Predicting energy use in construction using Extreme Gradient Boosting

View article
PeerJ Computer Science

Introduction

The annual rise in global energy use is one of the direct consequences of economic and population expansion. Energy use in the construction sector, which accounts for an average of 20.1% of the world’s total energy use, is a vital aspect of the global energy consumption picture (Conti et al., 2016). In many nations, this proportion is substantially greater; for example, in China and the United States, it contributes up to 21.7% and 38.9% of total energy use, respectively (China Association of Building Energy Efficiency, 2021; Becerik-Gerber et al., 2014). This rising energy use worsens global warming and causes natural resource depletion. Therefore, increasing the efficient use of energy in the construction sector is essential because it lessens the risk of global warming and enhances sustainable growth. To effectively manage diverse technical activities, e.g., demand response during construction (Dawood, 2019), organization of urban power systems (Moghadam et al., 2017), and defect detection (Kim et al., 2019), prediction of energy demand is crucial in preventing ineffective energy use in many sectors (Min et al., 2023; Li et al., 2022), especially construction (Liu et al., 2023; Zhang, Li & Yang, 2021). Besides, a good estimation of energy demand helps to create energy-saving plans for heating, ventilation, and air conditioning (HVAC) systems (Du et al., 2021; Min, Chen & Yang, 2019). To address this issue, several computation frameworks were proposed to predict energy use. Zhao & Magoulès (2012) performed a comprehensive review of numerous computational frameworks developed to estimate construction energy use. According to their investigation, all approaches for predicting energy use may be generally categorized into three groups: statistics-based, engineering-based, and machine learning-based techniques.

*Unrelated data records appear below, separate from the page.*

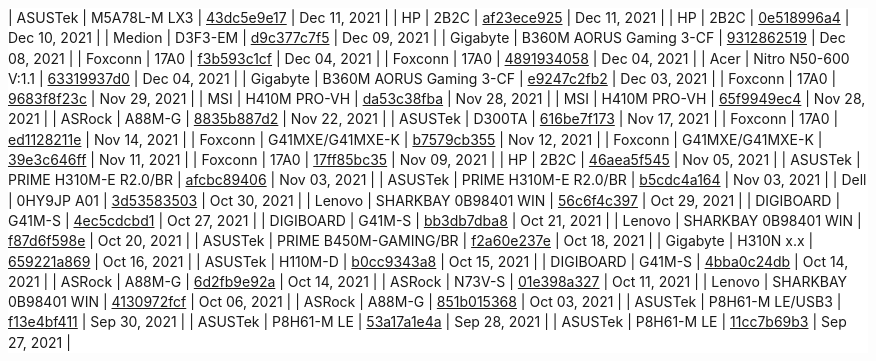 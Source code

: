 | ASUSTek       | M5A78L-M LX3                | [43dc5e9e17](https://linux-hardware.org/?probe=43dc5e9e17) | Dec 11, 2021 |
| HP            | 2B2C                        | [af23ece925](https://linux-hardware.org/?probe=af23ece925) | Dec 11, 2021 |
| HP            | 2B2C                        | [0e518996a4](https://linux-hardware.org/?probe=0e518996a4) | Dec 10, 2021 |
| Medion        | D3F3-EM                     | [d9c377c7f5](https://linux-hardware.org/?probe=d9c377c7f5) | Dec 09, 2021 |
| Gigabyte      | B360M AORUS Gaming 3-CF     | [9312862519](https://linux-hardware.org/?probe=9312862519) | Dec 08, 2021 |
| Foxconn       | 17A0                        | [f3b593c1cf](https://linux-hardware.org/?probe=f3b593c1cf) | Dec 04, 2021 |
| Foxconn       | 17A0                        | [4891934058](https://linux-hardware.org/?probe=4891934058) | Dec 04, 2021 |
| Acer          | Nitro N50-600 V:1.1         | [63319937d0](https://linux-hardware.org/?probe=63319937d0) | Dec 04, 2021 |
| Gigabyte      | B360M AORUS Gaming 3-CF     | [e9247c2fb2](https://linux-hardware.org/?probe=e9247c2fb2) | Dec 03, 2021 |
| Foxconn       | 17A0                        | [9683f8f23c](https://linux-hardware.org/?probe=9683f8f23c) | Nov 29, 2021 |
| MSI           | H410M PRO-VH                | [da53c38fba](https://linux-hardware.org/?probe=da53c38fba) | Nov 28, 2021 |
| MSI           | H410M PRO-VH                | [65f9949ec4](https://linux-hardware.org/?probe=65f9949ec4) | Nov 28, 2021 |
| ASRock        | A88M-G                      | [8835b887d2](https://linux-hardware.org/?probe=8835b887d2) | Nov 22, 2021 |
| ASUSTek       | D300TA                      | [616be7f173](https://linux-hardware.org/?probe=616be7f173) | Nov 17, 2021 |
| Foxconn       | 17A0                        | [ed1128211e](https://linux-hardware.org/?probe=ed1128211e) | Nov 14, 2021 |
| Foxconn       | G41MXE/G41MXE-K             | [b7579cb355](https://linux-hardware.org/?probe=b7579cb355) | Nov 12, 2021 |
| Foxconn       | G41MXE/G41MXE-K             | [39e3c646ff](https://linux-hardware.org/?probe=39e3c646ff) | Nov 11, 2021 |
| Foxconn       | 17A0                        | [17ff85bc35](https://linux-hardware.org/?probe=17ff85bc35) | Nov 09, 2021 |
| HP            | 2B2C                        | [46aea5f545](https://linux-hardware.org/?probe=46aea5f545) | Nov 05, 2021 |
| ASUSTek       | PRIME H310M-E R2.0/BR       | [afcbc89406](https://linux-hardware.org/?probe=afcbc89406) | Nov 03, 2021 |
| ASUSTek       | PRIME H310M-E R2.0/BR       | [b5cdc4a164](https://linux-hardware.org/?probe=b5cdc4a164) | Nov 03, 2021 |
| Dell          | 0HY9JP A01                  | [3d53583503](https://linux-hardware.org/?probe=3d53583503) | Oct 30, 2021 |
| Lenovo        | SHARKBAY 0B98401 WIN        | [56c6f4c397](https://linux-hardware.org/?probe=56c6f4c397) | Oct 29, 2021 |
| DIGIBOARD     | G41M-S                      | [4ec5cdcbd1](https://linux-hardware.org/?probe=4ec5cdcbd1) | Oct 27, 2021 |
| DIGIBOARD     | G41M-S                      | [bb3db7dba8](https://linux-hardware.org/?probe=bb3db7dba8) | Oct 21, 2021 |
| Lenovo        | SHARKBAY 0B98401 WIN        | [f87d6f598e](https://linux-hardware.org/?probe=f87d6f598e) | Oct 20, 2021 |
| ASUSTek       | PRIME B450M-GAMING/BR       | [f2a60e237e](https://linux-hardware.org/?probe=f2a60e237e) | Oct 18, 2021 |
| Gigabyte      | H310N x.x                   | [659221a869](https://linux-hardware.org/?probe=659221a869) | Oct 16, 2021 |
| ASUSTek       | H110M-D                     | [b0cc9343a8](https://linux-hardware.org/?probe=b0cc9343a8) | Oct 15, 2021 |
| DIGIBOARD     | G41M-S                      | [4bba0c24db](https://linux-hardware.org/?probe=4bba0c24db) | Oct 14, 2021 |
| ASRock        | A88M-G                      | [6d2fb9e92a](https://linux-hardware.org/?probe=6d2fb9e92a) | Oct 14, 2021 |
| ASRock        | N73V-S                      | [01e398a327](https://linux-hardware.org/?probe=01e398a327) | Oct 11, 2021 |
| Lenovo        | SHARKBAY 0B98401 WIN        | [4130972fcf](https://linux-hardware.org/?probe=4130972fcf) | Oct 06, 2021 |
| ASRock        | A88M-G                      | [851b015368](https://linux-hardware.org/?probe=851b015368) | Oct 03, 2021 |
| ASUSTek       | P8H61-M LE/USB3             | [f13e4bf411](https://linux-hardware.org/?probe=f13e4bf411) | Sep 30, 2021 |
| ASUSTek       | P8H61-M LE                  | [53a17a1e4a](https://linux-hardware.org/?probe=53a17a1e4a) | Sep 28, 2021 |
| ASUSTek       | P8H61-M LE                  | [11cc7b69b3](https://linux-hardware.org/?probe=11cc7b69b3) | Sep 27, 2021 |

Statistics-based approaches were employed to model the correlation between energy use and involved attributes with a parametrically defined mathematical formula. Ma et al. (2010) developed models using multiple linear regression and self-regression techniques and essential energy consumption features characterized by particular population activities and weather conditions. The least squares method was used to estimate parameters as well as approximate monthly energy consumption for broad-scale public housing facilities (Ma et al., 2010). Conducting the principal component analysis, Lam et al. (2010) discovered three significant climatic variables, comprising dry-bulb temperature, wet-bulb temperature, and global solar radiation, to create a novel climatic index. After that, regression models were built to establish an association focusing on the daily period between the climatic index and the simulated cooling demand. Despite fast and simple calculations, these approaches often lack flexibility and have poor prediction ability due to limitations in handling stochastic occupant behaviors and complicated factor interactions between factors (Ahmad et al., 2014).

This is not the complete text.